START INPUT RECORDS

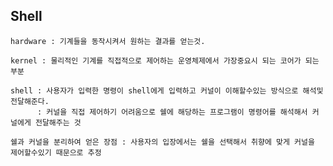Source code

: ## Shell

    hardware : 기계들을 동작시켜서 원하는 결과를 얻는것. 

    kernel : 물리적인 기계를 직접적으로 제어하는 운영체제에서 가장중요시 되는 코어가 되는 부분

    shell : 사용자가 입력한 명령이 shell에게 입력하고 커널이 이해할수있는 방식으로 해석및 전달해준다.
          : 커널을 직접 제어하기 어려움으로 쉘에 해당하는 프로그램이 명령어를 해석해서 커널에게 전달해주는 것

    쉘과 커널을 분리하여 얻은 장점 : 사용자의 입장에서는 쉘을 선택해서 취향에 맞게 커널을 제어할수있기 때문으로 추정

    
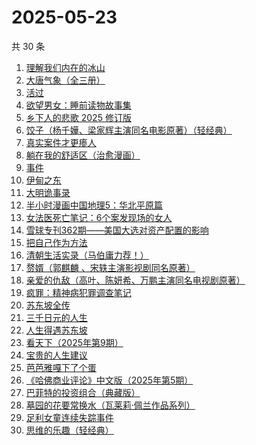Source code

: # 2025-05-23

共 30 条

<!-- BEGIN WEREAD -->
<!-- 最后更新时间 2025-05-23 22:12:30 +0800 -->
1. [理解我们内在的冰山](https://weread.qq.com/web/bookDetail/80132f80813ab99aeg019b95)
1. [大唐气象（全三册）](https://weread.qq.com/web/bookDetail/c79326b0813ab9f22g017f54)
1. [活过](https://weread.qq.com/web/bookDetail/6d832730813ab9f00g015126)
1. [欲望男女：睡前读物故事集](https://weread.qq.com/web/bookDetail/d8432fa0813ab9ee8g0179f4)
1. [乡下人的悲歌 2025 修订版](https://weread.qq.com/web/bookDetail/07c3257071e36beb07c3f27)
1. [饺子（杨千嬅、梁家辉主演同名电影原著）（轻经典）](https://weread.qq.com/web/bookDetail/40532a20813ab9f06g012d1c)
1. [真实案件才更瘆人](https://weread.qq.com/web/bookDetail/ab232020813ab9f2fg01569c)
1. [躺在我的舒适区（治愈漫画）](https://weread.qq.com/web/bookDetail/656328c0813ab9ef6g014ec0)
1. [事件](https://weread.qq.com/web/bookDetail/d1132fa0813ab9c2ag017b50)
1. [伊甸之东](https://weread.qq.com/web/bookDetail/fc332560813ab9f00g0174d0)
1. [大明诡事录](https://weread.qq.com/web/bookDetail/559327d0813ab9ef6g01874f)
1. [半小时漫画中国地理5：华北平原篇](https://weread.qq.com/web/bookDetail/86d32640813ab9f27g015cb8)
1. [女法医死亡笔记：6个案发现场的女人](https://weread.qq.com/web/bookDetail/72732280813ab9ee8g016c25)
1. [雪球专刊362期——美国大选对资产配置的影响](https://weread.qq.com/web/bookDetail/18732520813ab9778g0184b1)
1. [把自己作为方法](https://weread.qq.com/web/bookDetail/d7532f80813ab680cg012708)
1. [清朝生活实录（马伯庸力荐！）](https://weread.qq.com/web/bookDetail/02032fa0813ab9eedg017ef7)
1. [赘婿（郭麒麟 、宋轶主演影视剧同名原著）](https://weread.qq.com/web/bookDetail/15032af05753441501f9930)
1. [亲爱的仇敌（高叶、陈妍希、万鹏主演同名电视剧原著）](https://weread.qq.com/web/bookDetail/f2b329a0813ab9f0bg010100)
1. [疯罪：精神病犯罪调查笔记](https://weread.qq.com/web/bookDetail/64432c20813ab9ec0g01849d)
1. [苏东坡全传](https://weread.qq.com/web/bookDetail/98c32cc07274f26798cc872)
1. [三千日元的人生](https://weread.qq.com/web/bookDetail/a5a32c80813ab9f2fg0192de)
1. [人生得遇苏东坡](https://weread.qq.com/web/bookDetail/3e4329d0813ab9e2bg013519)
1. [看天下（2025年第9期）](https://weread.qq.com/web/bookDetail/77a321a0813ab9dd9g018ae4)
1. [宝贵的人生建议](https://weread.qq.com/web/bookDetail/a2c32190813ab822fg014a9a)
1. [芭芭雅嘎下了个蛋](https://weread.qq.com/web/bookDetail/4a732c90813ab9eb3g019cdc)
1. [《哈佛商业评论》中文版（2025年第5期）](https://weread.qq.com/web/bookDetail/b0932f60813ab9f29g01236d)
1. [巴菲特的投资组合（典藏版）](https://weread.qq.com/web/bookDetail/8ec32160721a48bc8ec3410)
1. [墓园的花要常换水（瓦莱莉·佩兰作品系列）](https://weread.qq.com/web/bookDetail/d2b32890813ab74bcg012066)
1. [足利女童连续失踪事件](https://weread.qq.com/web/bookDetail/e0d32970813ab7439g013534)
1. [思维的乐趣（轻经典）](https://weread.qq.com/web/bookDetail/1fd32d90813ab9ecbg0105ec)
<!-- END WEREAD -->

END INPUT RECORDS

_TASK BRIEF_:
Please restate the lines above exactly, starting at the first line of the data and stopping at the line containing "1. [饺子（杨千嬅、梁家辉", which is included. Omit pictures.

_EXPECTED ANSWER_:
Source code

: ## Shell

    hardware : 기계들을 동작시켜서 원하는 결과를 얻는것. 

    kernel : 물리적인 기계를 직접적으로 제어하는 운영체제에서 가장중요시 되는 코어가 되는 부분

    shell : 사용자가 입력한 명령이 shell에게 입력하고 커널이 이해할수있는 방식으로 해석및 전달해준다.
          : 커널을 직접 제어하기 어려움으로 쉘에 해당하는 프로그램이 명령어를 해석해서 커널에게 전달해주는 것

    쉘과 커널을 분리하여 얻은 장점 : 사용자의 입장에서는 쉘을 선택해서 취향에 맞게 커널을 제어할수있기 때문으로 추정

    
Source code

: # 2025-05-23

共 30 条

<!-- BEGIN WEREAD -->
<!-- 最后更新时间 2025-05-23 22:12:30 +0800 -->
1. [理解我们内在的冰山](https://weread.qq.com/web/bookDetail/80132f80813ab99aeg019b95)
1. [大唐气象（全三册）](https://weread.qq.com/web/bookDetail/c79326b0813ab9f22g017f54)
1. [活过](https://weread.qq.com/web/bookDetail/6d832730813ab9f00g015126)
1. [欲望男女：睡前读物故事集](https://weread.qq.com/web/bookDetail/d8432fa0813ab9ee8g0179f4)
1. [乡下人的悲歌 2025 修订版](https://weread.qq.com/web/bookDetail/07c3257071e36beb07c3f27)
1. [饺子（杨千嬅、梁家辉主演同名电影原著）（轻经典）](https://weread.qq.com/web/bookDetail/40532a20813ab9f06g012d1c)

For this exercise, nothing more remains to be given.